How to include an external jar in a GWT module?

I would like to use the org.apache.commons.validator.GenericValidator class in a view class of my GWT web app. I have read that I have to implicitely tell that I intend to use this external library. I thought adding the next line into my App.gwt.xml would work.
<inherits name='org.apache.commons.validator.GenericValidator'/>
I get the next error:
Loading inherited module 'org.apache.commons.validator.GenericValidator'
[ERROR] Unable to find 'org/apache/commons/validator/GenericValidator.gwt.xml' on your classpath; could be a typo, or maybe you forgot to include a classpath entry for source?
[ERROR] Line 13: Unexpected exception while processing element 'inherits'
com.google.gwt.core.ext.UnableToCompleteException: (see previous log entries)
at com.google.gwt.dev.cfg.ModuleDefLoader.nestedLoad(ModuleDefLoader.java:239)

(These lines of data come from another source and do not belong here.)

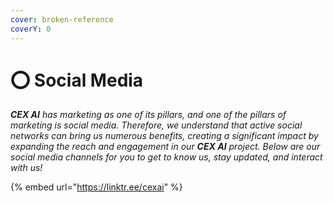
 ```yaml
---
cover: broken-reference
coverY: 0
---
```


# ⭕ Social Media

_**CEX AI** has marketing as one of its pillars, and one of the pillars of marketing is social media. Therefore, we understand that active social networks can bring us numerous benefits, creating a significant impact by expanding the reach and engagement in our **CEX AI** project. Below are our social media channels for you to get to know us, stay updated, and interact with us!_

{% embed url="https://linktr.ee/cexai" %}
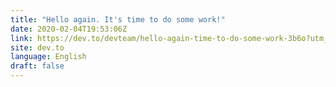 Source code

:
 ```yaml
---
title: "Hello again. It's time to do some work!"
date: 2020-02-04T19:53:06Z
link: https://dev.to/devteam/hello-again-time-to-do-some-work-3b6o?utm_medium=RSS&utm_source=news.12bit.vn
site: dev.to
language: English
draft: false
---
```


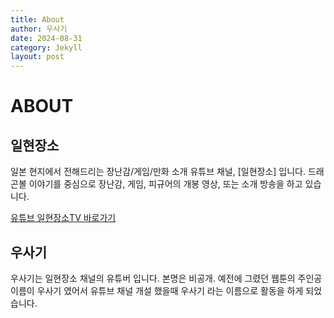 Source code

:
 ```yaml
---
title: About
author: 우사기
date: 2024-08-31
category: Jekyll
layout: post
---
```


# ABOUT

## 일현장소
일본 현지에서 전해드리는 장난감/게임/만화 소개 유튜브 채널, [일현장소] 입니다. 
드래곤볼 이야기를 중심으로 장난감, 게임, 피규어의 개봉 영상, 또는 소개 방송을 하고 있습니다.

[유튜브 일현장소TV 바로가기](https://www.youtube.com/@hdmi)

## 우사기
우사기는 일현장소 채널의 유튜버 입니다. 본명은 비공개. 예전에 그렸던 웹툰의 주인공 이름이 우사기 였어서 유튜브 채널 개설 했을때 우사기 라는 이름으로 활동을 하게 되었습니다. 

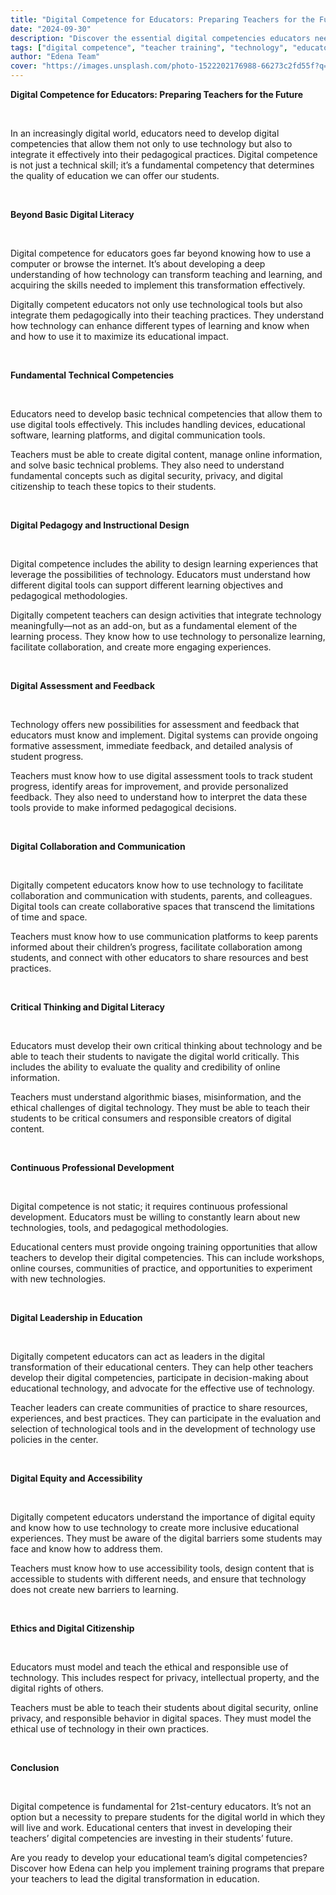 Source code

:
 ```yaml
---
title: "Digital Competence for Educators: Preparing Teachers for the Future"
date: "2024-09-30"
description: "Discover the essential digital competencies educators need to prepare their students for the digital world."
tags: ["digital competence", "teacher training", "technology", "educators"]
author: "Edena Team"
cover: "https://images.unsplash.com/photo-1522202176988-66273c2fd55f?q=80&w=2071&auto=format&fit=crop&ixlib=rb-4.1.0&ixid=M3wxMjA3fDB8MHxwaG90by1wYWdlfHx8fGVufDB8fHx8fA%3D%3D"
---
```


**Digital Competence for Educators: Preparing Teachers for the Future**

<br>

In an increasingly digital world, educators need to develop digital competencies that allow them not only to use technology but also to integrate it effectively into their pedagogical practices. Digital competence is not just a technical skill; it’s a fundamental competency that determines the quality of education we can offer our students.

<br>

**Beyond Basic Digital Literacy**

<br>

Digital competence for educators goes far beyond knowing how to use a computer or browse the internet. It’s about developing a deep understanding of how technology can transform teaching and learning, and acquiring the skills needed to implement this transformation effectively.

Digitally competent educators not only use technological tools but also integrate them pedagogically into their teaching practices. They understand how technology can enhance different types of learning and know when and how to use it to maximize its educational impact.

<br>

**Fundamental Technical Competencies**

<br>

Educators need to develop basic technical competencies that allow them to use digital tools effectively. This includes handling devices, educational software, learning platforms, and digital communication tools.

Teachers must be able to create digital content, manage online information, and solve basic technical problems. They also need to understand fundamental concepts such as digital security, privacy, and digital citizenship to teach these topics to their students.

<br>

**Digital Pedagogy and Instructional Design**

<br>

Digital competence includes the ability to design learning experiences that leverage the possibilities of technology. Educators must understand how different digital tools can support different learning objectives and pedagogical methodologies.

Digitally competent teachers can design activities that integrate technology meaningfully—not as an add-on, but as a fundamental element of the learning process. They know how to use technology to personalize learning, facilitate collaboration, and create more engaging experiences.

<br>

**Digital Assessment and Feedback**

<br>

Technology offers new possibilities for assessment and feedback that educators must know and implement. Digital systems can provide ongoing formative assessment, immediate feedback, and detailed analysis of student progress.

Teachers must know how to use digital assessment tools to track student progress, identify areas for improvement, and provide personalized feedback. They also need to understand how to interpret the data these tools provide to make informed pedagogical decisions.

<br>

**Digital Collaboration and Communication**

<br>

Digitally competent educators know how to use technology to facilitate collaboration and communication with students, parents, and colleagues. Digital tools can create collaborative spaces that transcend the limitations of time and space.

Teachers must know how to use communication platforms to keep parents informed about their children’s progress, facilitate collaboration among students, and connect with other educators to share resources and best practices.

<br>

**Critical Thinking and Digital Literacy**

<br>

Educators must develop their own critical thinking about technology and be able to teach their students to navigate the digital world critically. This includes the ability to evaluate the quality and credibility of online information.

Teachers must understand algorithmic biases, misinformation, and the ethical challenges of digital technology. They must be able to teach their students to be critical consumers and responsible creators of digital content.

<br>

**Continuous Professional Development**

<br>

Digital competence is not static; it requires continuous professional development. Educators must be willing to constantly learn about new technologies, tools, and pedagogical methodologies.

Educational centers must provide ongoing training opportunities that allow teachers to develop their digital competencies. This can include workshops, online courses, communities of practice, and opportunities to experiment with new technologies.

<br>

**Digital Leadership in Education**

<br>

Digitally competent educators can act as leaders in the digital transformation of their educational centers. They can help other teachers develop their digital competencies, participate in decision-making about educational technology, and advocate for the effective use of technology.

Teacher leaders can create communities of practice to share resources, experiences, and best practices. They can participate in the evaluation and selection of technological tools and in the development of technology use policies in the center.

<br>

**Digital Equity and Accessibility**

<br>

Digitally competent educators understand the importance of digital equity and know how to use technology to create more inclusive educational experiences. They must be aware of the digital barriers some students may face and know how to address them.

Teachers must know how to use accessibility tools, design content that is accessible to students with different needs, and ensure that technology does not create new barriers to learning.

<br>

**Ethics and Digital Citizenship**

<br>

Educators must model and teach the ethical and responsible use of technology. This includes respect for privacy, intellectual property, and the digital rights of others.

Teachers must be able to teach their students about digital security, online privacy, and responsible behavior in digital spaces. They must model the ethical use of technology in their own practices.

<br>

**Conclusion**

<br>

Digital competence is fundamental for 21st-century educators. It’s not an option but a necessity to prepare students for the digital world in which they will live and work. Educational centers that invest in developing their teachers’ digital competencies are investing in their students’ future.

Are you ready to develop your educational team’s digital competencies? Discover how Edena can help you implement training programs that prepare your teachers to lead the digital transformation in education.
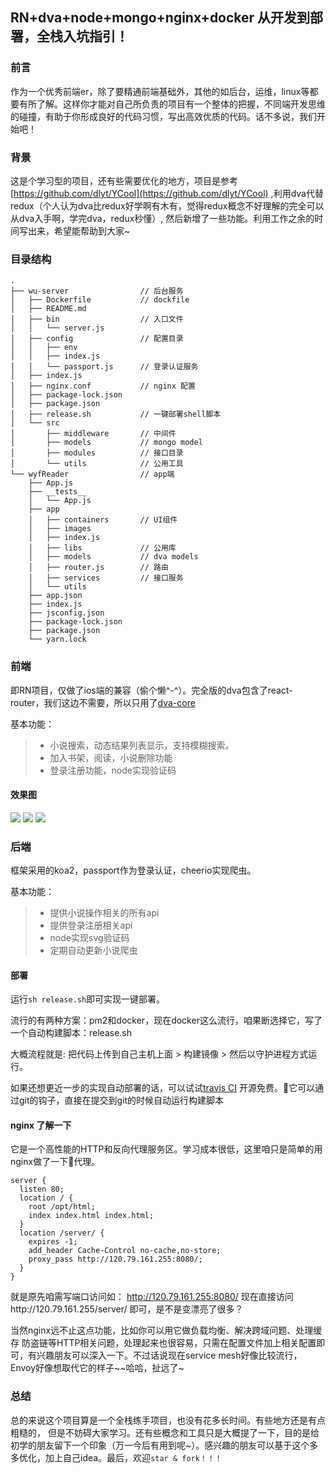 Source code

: ## RN+dva+node+mongo+nginx+docker 从开发到部署，全栈入坑指引！

### 前言

作为一个优秀前端er，除了要精通前端基础外，其他的如后台，运维，linux等都要有所了解。这样你才能对自己所负责的项目有一个整体的把握，不同端开发思维的碰撞，有助于你形成良好的代码习惯，写出高效优质的代码。话不多说，我们开始吧！

### 背景

这是个学习型的项目，还有些需要优化的地方，项目是参考 [https://github.com/dlyt/YCool](https://github.com/dlyt/YCool) ,利用dva代替redux（个人认为dva比redux好学啊有木有，觉得redux概念不好理解的完全可以从dva入手啊，学完dva，redux秒懂）, 然后新增了一些功能。利用工作之余的时间写出来，希望能帮助到大家~

### 目录结构
```
.
├── wu-server                // 后台服务
│   ├── Dockerfile           // dockfile
│   ├── README.md
│   ├── bin                  // 入口文件
│   │   └── server.js
│   ├── config               // 配置目录
│   │   ├── env
│   │   ├── index.js
│   │   └── passport.js      // 登录认证服务
│   ├── index.js
│   ├── nginx.conf           // nginx 配置
│   ├── package-lock.json
│   ├── package.json
│   ├── release.sh           // 一键部署shell脚本
│   └── src
│       ├── middleware       // 中间件
│       ├── models           // mongo model
│       ├── modules          // 接口目录
│       └── utils            // 公用工具
└── wyfReader                // app端    
    ├── App.js
    ├── __tests__
    │   └── App.js
    ├── app
    │   ├── containers       // UI组件
    │   ├── images
    │   ├── index.js
    │   ├── libs             // 公用库
    │   ├── models           // dva models
    │   ├── router.js        // 路由
    │   ├── services         // 接口服务
    │   └── utils
    ├── app.json
    ├── index.js
    ├── jsconfig.json
    ├── package-lock.json
    ├── package.json
    └── yarn.lock
```
### 前端 

即RN项目，仅做了ios端的兼容（偷个懒^-^）。完全版的dva包含了react-router，我们这边不需要，所以只用了[dva-core](https://github.com/dvajs/dva/tree/master/packages/dva-core)

基本功能：
>* 小说搜索，动态结果列表显示，支持模糊搜索。
>*  加入书架，阅读，小说删除功能
>* 登录注册功能，node实现验证码

#### 效果图
![](http://og1m0yoqf.bkt.clouddn.com/1.gif)
![](http://og1m0yoqf.bkt.clouddn.com/2.gif)
![](http://og1m0yoqf.bkt.clouddn.com/3.gif)

### 后端

框架采用的koa2，passport作为登录认证，cheerio实现爬虫。

基本功能：
>* 提供小说操作相关的所有api
>* 提供登录注册相关api
>* node实现svg验证码
>* 定期自动更新小说爬虫

#### 部署

运行`sh release.sh`即可实现一键部署。

流行的有两种方案：pm2和docker，现在docker这么流行，咱果断选择它，写了一个自动构建脚本：release.sh

大概流程就是: 把代码上传到自己主机上面 > 构建镜像 > 然后以守护进程方式运行。

如果还想更近一步的实现自动部署的话，可以试试[travis CI](https://www.travis-ci.org/) 开源免费。它可以通过git的钩子，直接在提交到git的时候自动运行构建脚本

#### nginx 了解一下


它是一个高性能的HTTP和反向代理服务区。学习成本很低，这里咱只是简单的用nginx做了一下代理。
```
server {
  listen 80;
  location / {
    root /opt/html;
    index index.html index.html;
  }
  location /server/ {
    expires -1;
    add_header Cache-Control no-cache,no-store;
    proxy_pass http://120.79.161.255:8080/;
  }
}
```
就是原先咱需写端口访问如： http://120.79.161.255:8080/ 现在直接访问http://120.79.161.255/server/ 即可，是不是变漂亮了很多？

当然nginx远不止这点功能，比如你可以用它做负载均衡、解决跨域问题、处理缓存 防盗链等HTTP相关问题，处理起来也很容易，只需在配置文件加上相关配置即可，有兴趣朋友可以深入一下。不过话说现在service mesh好像比较流行，Envoy好像想取代它的样子~~哈哈，扯远了~


### 总结

总的来说这个项目算是一个全栈练手项目，也没有花多长时间。有些地方还是有点粗糙的，
但是不妨碍大家学习。还有些概念和工具只是大概提了一下，目的是给初学的朋友留下一个印象（万一今后有用到呢~）。感兴趣的朋友可以基于这个多多优化，加上自己idea。最后，欢迎`star & fork！！！`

at com.google.gwt.dev.cfg.ModuleDefSchema$BodySchema.__inherits_begin(ModuleDefSchema.java:354)
at sun.reflect.GeneratedMethodAccessor1.invoke(Unknown Source)
at sun.reflect.DelegatingMethodAccessorImpl.invoke(DelegatingMethodAccessorImpl.java:25)
at java.lang.reflect.Method.invoke(Method.java:597)
at com.google.gwt.dev.util.xml.HandlerMethod.invokeBegin(HandlerMethod.java:223)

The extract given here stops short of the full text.